--- WHAT YOU WILL DO ---
Search the records below for the line containing "RPC永远调用的是一个函数，并将相关参数放在message中传输". Output that line and all later lines exactly; output nothing else.

--- DATA ---

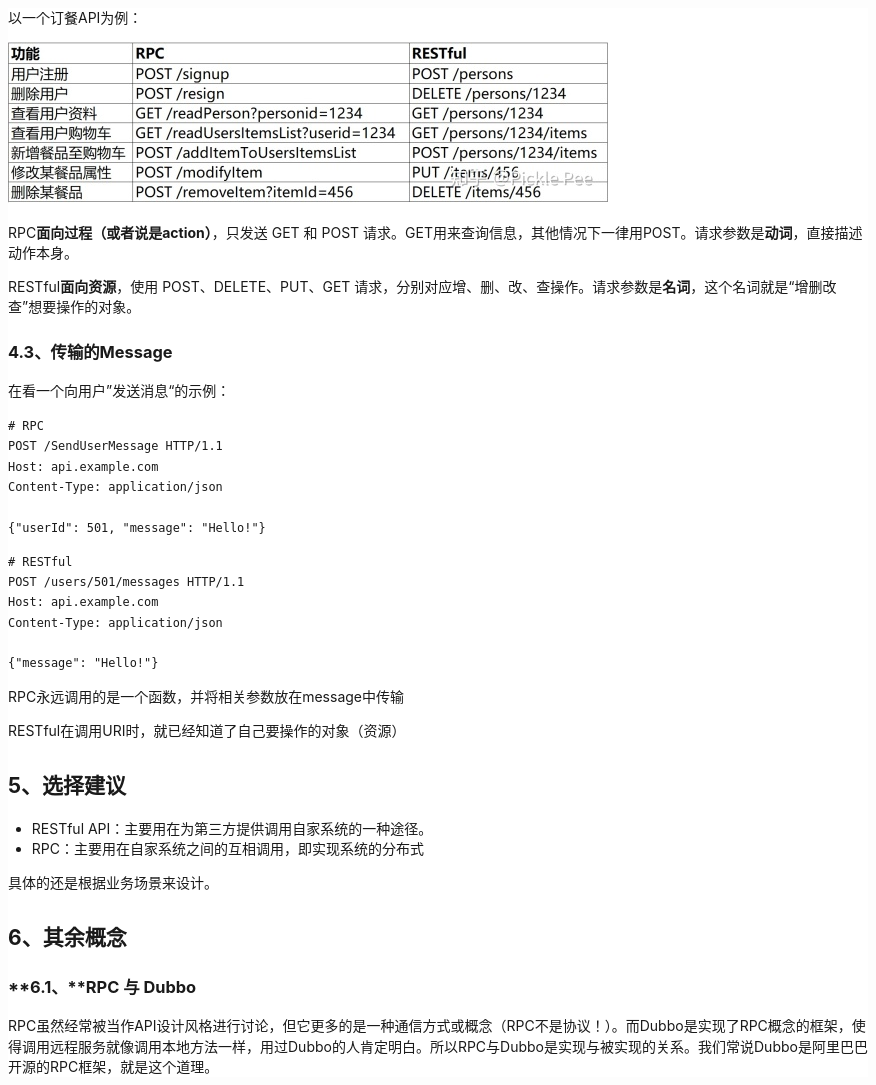 以一个订餐API为例：

![](../.gitbook/assets/image%20%2859%29.png)

RPC**面向过程（或者说是action）**，只发送 GET 和 POST 请求。GET用来查询信息，其他情况下一律用POST。请求参数是**动词**，直接描述动作本身。

RESTful**面向资源**，使用 POST、DELETE、PUT、GET 请求，分别对应增、删、改、查操作。请求参数是**名词**，这个名词就是“增删改查”想要操作的对象。

### 4.3、传输的Message

在看一个向用户”发送消息“的示例：

```http
# RPC
POST /SendUserMessage HTTP/1.1
Host: api.example.com
Content-Type: application/json

{"userId": 501, "message": "Hello!"}
```

```http
# RESTful
POST /users/501/messages HTTP/1.1
Host: api.example.com
Content-Type: application/json

{"message": "Hello!"}
```

RPC永远调用的是一个函数，并将相关参数放在message中传输

RESTful在调用URI时，就已经知道了自己要操作的对象（资源）

## 5、选择建议

* RESTful API：主要用在为第三方提供调用自家系统的一种途径。
* RPC：主要用在自家系统之间的互相调用，即实现系统的分布式

具体的还是根据业务场景来设计。

## **6、其余概念**

### **6.1、**RPC 与 Dubbo

RPC虽然经常被当作API设计风格进行讨论，但它更多的是一种通信方式或概念（RPC不是协议！）。而Dubbo是实现了RPC概念的框架，使得调用远程服务就像调用本地方法一样，用过Dubbo的人肯定明白。所以RPC与Dubbo是实现与被实现的关系。我们常说Dubbo是阿里巴巴开源的RPC框架，就是这个道理。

--- TASK RESPONSE ---
RPC永远调用的是一个函数，并将相关参数放在message中传输

RESTful在调用URI时，就已经知道了自己要操作的对象（资源）

## 5、选择建议

* RESTful API：主要用在为第三方提供调用自家系统的一种途径。
* RPC：主要用在自家系统之间的互相调用，即实现系统的分布式

具体的还是根据业务场景来设计。

## **6、其余概念**

### **6.1、**RPC 与 Dubbo

RPC虽然经常被当作API设计风格进行讨论，但它更多的是一种通信方式或概念（RPC不是协议！）。而Dubbo是实现了RPC概念的框架，使得调用远程服务就像调用本地方法一样，用过Dubbo的人肯定明白。所以RPC与Dubbo是实现与被实现的关系。我们常说Dubbo是阿里巴巴开源的RPC框架，就是这个道理。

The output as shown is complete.